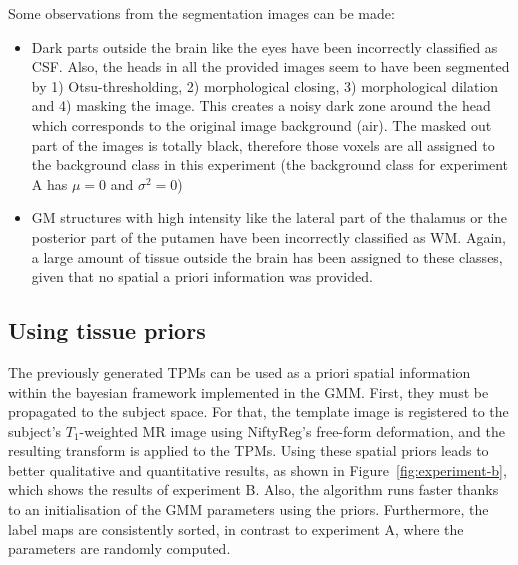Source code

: Some observations from the segmentation images can be made:
\begin{itemize}
  \item Dark parts outside the brain like the eyes have been incorrectly classified as CSF. Also, the heads in all the provided images seem to have been segmented by 1) Otsu-thresholding, 2) morphological closing, 3) morphological dilation and 4) masking the image. This creates a noisy dark zone around the head which corresponds to the original image background (air). The masked out part of the images is totally black, therefore those voxels are all assigned to the background class in this experiment (the background class for experiment A has $\mu = 0$ and $\sigma^2 = 0$)
  \item GM structures with high intensity like the lateral part of the thalamus or the posterior part of the putamen have been incorrectly classified as WM. Again, a large amount of tissue outside the brain has been assigned to these classes, given that no spatial a priori information was provided.
\end{itemize}




\subsection{Using tissue priors}
The previously generated TPMs can be used as a priori spatial information within the bayesian framework implemented in the GMM. First, they must be propagated to the subject space. For that, the template image is registered to the subject's $T_1$-weighted MR image using NiftyReg's free-form deformation, and the resulting transform is applied to the TPMs. Using these spatial priors leads to better qualitative and quantitative results, as shown in Figure~\ref{fig:experiment-b}, which shows the results of experiment B. Also, the algorithm runs faster thanks to an initialisation of the GMM parameters using the priors. Furthermore, the label maps are consistently sorted, in contrast to experiment A, where the parameters are randomly computed.

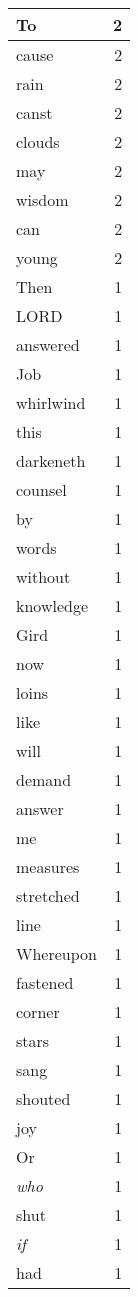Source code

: \begin{center}
\begin{longtable}{l|r}
To & 2 \\ \hline
cause & 2 \\ \hline
rain & 2 \\ \hline
canst & 2 \\ \hline
clouds & 2 \\ \hline
may & 2 \\ \hline
wisdom & 2 \\ \hline
can & 2 \\ \hline
young & 2 \\ \hline
Then & 1 \\ \hline
LORD & 1 \\ \hline
answered & 1 \\ \hline
Job & 1 \\ \hline
whirlwind & 1 \\ \hline
this & 1 \\ \hline
darkeneth & 1 \\ \hline
counsel & 1 \\ \hline
by & 1 \\ \hline
words & 1 \\ \hline
without & 1 \\ \hline
knowledge & 1 \\ \hline
Gird & 1 \\ \hline
now & 1 \\ \hline
loins & 1 \\ \hline
like & 1 \\ \hline
will & 1 \\ \hline
demand & 1 \\ \hline
answer & 1 \\ \hline
me & 1 \\ \hline
measures & 1 \\ \hline
stretched & 1 \\ \hline
line & 1 \\ \hline
Whereupon & 1 \\ \hline
fastened & 1 \\ \hline
corner & 1 \\ \hline
stars & 1 \\ \hline
sang & 1 \\ \hline
shouted & 1 \\ \hline
joy & 1 \\ \hline
Or & 1 \\ \hline
\emph{who} & 1 \\ \hline
shut & 1 \\ \hline
\emph{if} & 1 \\ \hline
had & 1 \\ \hline

\end{longtable}
\end{center}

# # # # # # #

The result should be the lines from the line with "can & 2 \\ \hline" to the last line of the material, returned exactly and without any other line.

can & 2 \\ \hline
young & 2 \\ \hline
Then & 1 \\ \hline
LORD & 1 \\ \hline
answered & 1 \\ \hline
Job & 1 \\ \hline
whirlwind & 1 \\ \hline
this & 1 \\ \hline
darkeneth & 1 \\ \hline
counsel & 1 \\ \hline
by & 1 \\ \hline
words & 1 \\ \hline
without & 1 \\ \hline
knowledge & 1 \\ \hline
Gird & 1 \\ \hline
now & 1 \\ \hline
loins & 1 \\ \hline
like & 1 \\ \hline
will & 1 \\ \hline
demand & 1 \\ \hline
answer & 1 \\ \hline
me & 1 \\ \hline
measures & 1 \\ \hline
stretched & 1 \\ \hline
line & 1 \\ \hline
Whereupon & 1 \\ \hline
fastened & 1 \\ \hline
corner & 1 \\ \hline
stars & 1 \\ \hline
sang & 1 \\ \hline
shouted & 1 \\ \hline
joy & 1 \\ \hline
Or & 1 \\ \hline
\emph{who} & 1 \\ \hline
shut & 1 \\ \hline
\emph{if} & 1 \\ \hline
had & 1 \\ \hline

\end{longtable}
\end{center}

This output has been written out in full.